Taking a little different view on the interop issue this time, we note some doings in the world of language interop.
A lot of effort around interoperability has to do with letting developers work in a preferred language. Of course, there are also developers who prefer to work in a number of languages and to mix and match and mashup those languages if they can.
Microsoft has gained some attention this week at its MIX07 conference as it has disclosed support for Python and Ruby running on the company’s Common Language Runtime as now supported in its emerging Silverlight [formerly Windows Presentation Foundation Everywhere] client-side plug in.

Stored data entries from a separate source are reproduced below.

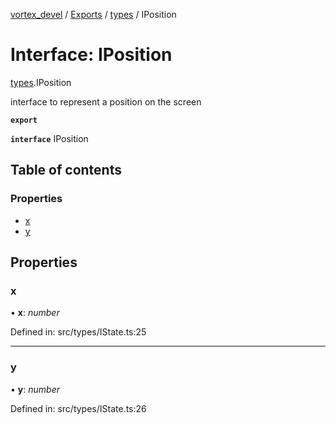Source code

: [vortex_devel](../README.md) / [Exports](../modules.md) / [types](../modules/types.md) / IPosition

# Interface: IPosition

[types](../modules/types.md).IPosition

interface to represent a position on the screen

**`export`** 

**`interface`** IPosition

## Table of contents

### Properties

- [x](types.iposition.md#x)
- [y](types.iposition.md#y)

## Properties

### x

• **x**: *number*

Defined in: src/types/IState.ts:25

___

### y

• **y**: *number*

Defined in: src/types/IState.ts:26
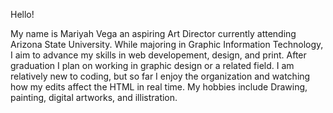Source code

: Hello!


My name is Mariyah Vega an aspiring Art Director currently attending Arizona State University. While majoring in Graphic Information Technology, I aim to advance my skills in web developement, design, and print. After graduation I plan on working in graphic design or a related field. I am relatively new to coding, but so far I enjoy the organization and watching how my edits affect the HTML in real time. My hobbies include Drawing, painting, digital artworks, and illistration.

<!--
**Mari-cmd-create/Mari-cmd-create** is a ✨ _special_ ✨ repository because its `README.md` (this file) appears on your GitHub profile.

Here are some ideas to get you started:

- 🔭 I’m currently working on ...
- 🌱 I’m currently learning ...
- 👯 I’m looking to collaborate on ...
- 🤔 I’m looking for help with ...
- 💬 Ask me about ...
- 📫 How to reach me: ...
- 😄 Pronouns: ...
- ⚡ Fun fact: ...
-->
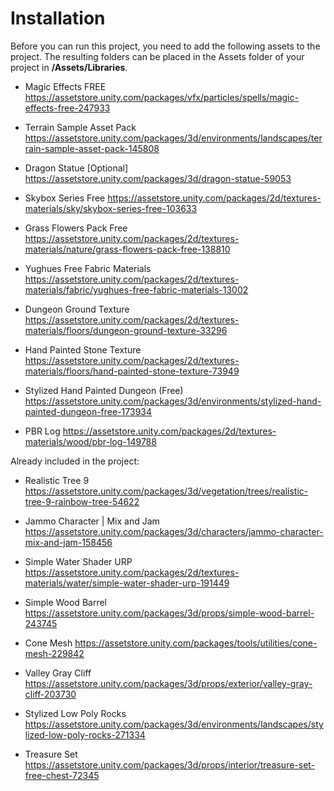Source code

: # Installation

Before you can run this project, you need to add the following assets to the project.
The resulting folders can be placed in the Assets folder of your project in **/Assets/Libraries**.

- Magic Effects FREE
https://assetstore.unity.com/packages/vfx/particles/spells/magic-effects-free-247933

- Terrain Sample Asset Pack
https://assetstore.unity.com/packages/3d/environments/landscapes/terrain-sample-asset-pack-145808

- Dragon Statue [Optional]
https://assetstore.unity.com/packages/3d/dragon-statue-59053

- Skybox Series Free
https://assetstore.unity.com/packages/2d/textures-materials/sky/skybox-series-free-103633

- Grass Flowers Pack Free
https://assetstore.unity.com/packages/2d/textures-materials/nature/grass-flowers-pack-free-138810

- Yughues Free Fabric Materials
https://assetstore.unity.com/packages/2d/textures-materials/fabric/yughues-free-fabric-materials-13002

- Dungeon Ground Texture 
https://assetstore.unity.com/packages/2d/textures-materials/floors/dungeon-ground-texture-33296

- Hand Painted Stone Texture
https://assetstore.unity.com/packages/2d/textures-materials/floors/hand-painted-stone-texture-73949

- Stylized Hand Painted Dungeon (Free)
https://assetstore.unity.com/packages/3d/environments/stylized-hand-painted-dungeon-free-173934

- PBR Log 
https://assetstore.unity.com/packages/2d/textures-materials/wood/pbr-log-149788


Already included in the project:

- Realistic Tree 9
https://assetstore.unity.com/packages/3d/vegetation/trees/realistic-tree-9-rainbow-tree-54622

- Jammo Character | Mix and Jam
https://assetstore.unity.com/packages/3d/characters/jammo-character-mix-and-jam-158456

- Simple Water Shader URP
https://assetstore.unity.com/packages/2d/textures-materials/water/simple-water-shader-urp-191449

- Simple Wood Barrel
https://assetstore.unity.com/packages/3d/props/simple-wood-barrel-243745

- Cone Mesh
https://assetstore.unity.com/packages/tools/utilities/cone-mesh-229842

- Valley Gray Cliff
https://assetstore.unity.com/packages/3d/props/exterior/valley-gray-cliff-203730

- Stylized Low Poly Rocks
https://assetstore.unity.com/packages/3d/environments/landscapes/stylized-low-poly-rocks-271334

- Treasure Set
https://assetstore.unity.com/packages/3d/props/interior/treasure-set-free-chest-72345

The company has been at this project for awhile, having wooed Jython creator Jim Hugunin to the company in 2004. Since then, he has worked on an implementation of Python, known as IronPython, that runs on the .NET CLR.
Late last year, Jon Lam, maker of the RubyCLR bridge, joined Microsoft, and he has been working with others at Microsoft to create what is now known as IronRuby.
Note that the IronRuby implementation described at Mix 07 is not included in the newest Silverlight preview. IronPython, however, is.
It’s hard to recall, but Microsoft started out as a language company. This week in Las Vegas it seems the company has not met a language it didn’t like. A podcast interview conducted with Lam by Jon Udell [the technology editor that recently joined Microsoft] provides an overview of what all this is about.